## [PROBLEM TO WORK ON]
From the entries below, determine the number of lines that contain "react". Give that number by itself.

[Stored records]
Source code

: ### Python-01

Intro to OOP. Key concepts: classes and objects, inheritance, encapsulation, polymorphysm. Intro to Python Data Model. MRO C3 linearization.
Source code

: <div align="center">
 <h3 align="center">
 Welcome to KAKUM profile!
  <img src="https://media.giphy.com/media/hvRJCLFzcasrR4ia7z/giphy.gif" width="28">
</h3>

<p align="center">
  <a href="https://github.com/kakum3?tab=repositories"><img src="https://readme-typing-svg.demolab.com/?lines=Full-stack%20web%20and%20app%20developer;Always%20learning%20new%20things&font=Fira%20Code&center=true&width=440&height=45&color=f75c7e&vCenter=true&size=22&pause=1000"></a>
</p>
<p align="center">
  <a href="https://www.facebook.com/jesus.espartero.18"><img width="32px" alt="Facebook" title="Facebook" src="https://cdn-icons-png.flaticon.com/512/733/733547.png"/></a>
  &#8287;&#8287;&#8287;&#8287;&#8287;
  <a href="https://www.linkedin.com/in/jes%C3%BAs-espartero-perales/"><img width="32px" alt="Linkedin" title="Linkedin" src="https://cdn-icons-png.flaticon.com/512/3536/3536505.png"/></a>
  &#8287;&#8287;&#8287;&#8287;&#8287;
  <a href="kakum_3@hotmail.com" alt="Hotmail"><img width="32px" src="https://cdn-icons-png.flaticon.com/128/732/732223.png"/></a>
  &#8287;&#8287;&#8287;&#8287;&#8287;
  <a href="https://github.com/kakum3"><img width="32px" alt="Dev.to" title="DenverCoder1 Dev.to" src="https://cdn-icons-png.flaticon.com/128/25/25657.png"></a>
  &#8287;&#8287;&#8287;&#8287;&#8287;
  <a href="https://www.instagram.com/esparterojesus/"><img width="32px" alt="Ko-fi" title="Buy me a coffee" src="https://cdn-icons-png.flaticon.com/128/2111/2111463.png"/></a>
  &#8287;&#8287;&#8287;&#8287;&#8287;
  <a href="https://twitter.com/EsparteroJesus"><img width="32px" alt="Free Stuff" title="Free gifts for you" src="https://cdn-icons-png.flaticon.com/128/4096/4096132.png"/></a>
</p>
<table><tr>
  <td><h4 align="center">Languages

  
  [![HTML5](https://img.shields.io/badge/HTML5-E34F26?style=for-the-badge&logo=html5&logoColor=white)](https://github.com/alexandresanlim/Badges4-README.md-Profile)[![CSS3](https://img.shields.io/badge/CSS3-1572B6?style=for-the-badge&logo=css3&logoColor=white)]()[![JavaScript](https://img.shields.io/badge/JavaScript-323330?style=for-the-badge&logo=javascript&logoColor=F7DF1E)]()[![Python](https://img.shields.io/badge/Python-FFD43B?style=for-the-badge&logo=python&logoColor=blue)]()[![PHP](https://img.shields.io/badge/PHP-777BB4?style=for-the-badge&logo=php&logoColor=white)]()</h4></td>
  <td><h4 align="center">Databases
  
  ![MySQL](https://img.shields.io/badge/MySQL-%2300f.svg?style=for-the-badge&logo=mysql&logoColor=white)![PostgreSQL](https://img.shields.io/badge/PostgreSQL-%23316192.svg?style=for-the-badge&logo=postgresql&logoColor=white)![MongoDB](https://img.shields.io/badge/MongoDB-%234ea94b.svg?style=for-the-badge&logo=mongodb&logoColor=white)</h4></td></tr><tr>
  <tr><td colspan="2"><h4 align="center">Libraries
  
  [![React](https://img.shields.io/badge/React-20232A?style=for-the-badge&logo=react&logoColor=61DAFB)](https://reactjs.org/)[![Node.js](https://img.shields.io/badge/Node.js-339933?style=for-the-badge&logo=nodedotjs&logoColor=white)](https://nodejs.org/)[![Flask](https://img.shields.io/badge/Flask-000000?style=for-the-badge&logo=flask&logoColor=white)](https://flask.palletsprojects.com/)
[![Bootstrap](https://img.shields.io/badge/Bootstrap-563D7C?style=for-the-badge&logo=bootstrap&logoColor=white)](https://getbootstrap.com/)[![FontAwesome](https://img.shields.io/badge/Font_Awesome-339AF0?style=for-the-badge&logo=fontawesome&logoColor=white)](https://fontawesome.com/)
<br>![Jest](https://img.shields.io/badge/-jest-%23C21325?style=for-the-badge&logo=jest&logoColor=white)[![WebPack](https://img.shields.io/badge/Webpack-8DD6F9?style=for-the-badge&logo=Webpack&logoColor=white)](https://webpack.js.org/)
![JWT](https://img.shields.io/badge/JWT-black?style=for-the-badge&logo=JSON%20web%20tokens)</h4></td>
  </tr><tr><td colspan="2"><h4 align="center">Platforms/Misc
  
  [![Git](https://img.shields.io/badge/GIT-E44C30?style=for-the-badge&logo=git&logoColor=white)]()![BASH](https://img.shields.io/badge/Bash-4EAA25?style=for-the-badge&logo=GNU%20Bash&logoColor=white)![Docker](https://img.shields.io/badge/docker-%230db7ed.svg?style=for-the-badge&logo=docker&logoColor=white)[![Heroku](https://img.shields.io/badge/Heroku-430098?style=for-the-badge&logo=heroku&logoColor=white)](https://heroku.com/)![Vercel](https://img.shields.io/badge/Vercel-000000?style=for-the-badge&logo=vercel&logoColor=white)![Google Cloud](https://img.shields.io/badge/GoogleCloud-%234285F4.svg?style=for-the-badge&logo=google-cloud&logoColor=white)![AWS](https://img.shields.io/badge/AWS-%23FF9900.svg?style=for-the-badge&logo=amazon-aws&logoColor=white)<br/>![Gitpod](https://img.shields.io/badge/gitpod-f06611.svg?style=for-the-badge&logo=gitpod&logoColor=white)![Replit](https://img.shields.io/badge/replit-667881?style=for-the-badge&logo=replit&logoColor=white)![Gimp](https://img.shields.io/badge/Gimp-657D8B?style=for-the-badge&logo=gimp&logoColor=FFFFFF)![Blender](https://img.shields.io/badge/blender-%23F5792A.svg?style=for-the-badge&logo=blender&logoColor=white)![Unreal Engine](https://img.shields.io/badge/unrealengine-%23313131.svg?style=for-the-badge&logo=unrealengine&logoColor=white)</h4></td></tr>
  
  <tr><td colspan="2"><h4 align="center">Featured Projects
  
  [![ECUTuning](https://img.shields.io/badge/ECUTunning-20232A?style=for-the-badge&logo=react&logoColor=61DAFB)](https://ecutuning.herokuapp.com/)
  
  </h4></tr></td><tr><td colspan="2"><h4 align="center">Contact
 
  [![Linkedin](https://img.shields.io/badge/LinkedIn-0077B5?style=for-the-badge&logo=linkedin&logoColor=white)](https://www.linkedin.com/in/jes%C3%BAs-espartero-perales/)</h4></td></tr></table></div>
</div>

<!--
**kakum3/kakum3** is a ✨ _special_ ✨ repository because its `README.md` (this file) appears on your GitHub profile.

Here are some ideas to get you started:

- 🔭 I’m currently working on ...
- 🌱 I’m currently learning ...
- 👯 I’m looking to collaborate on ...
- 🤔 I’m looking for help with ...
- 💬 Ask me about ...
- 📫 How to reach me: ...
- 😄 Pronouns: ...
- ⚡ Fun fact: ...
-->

## [ANSWER]
2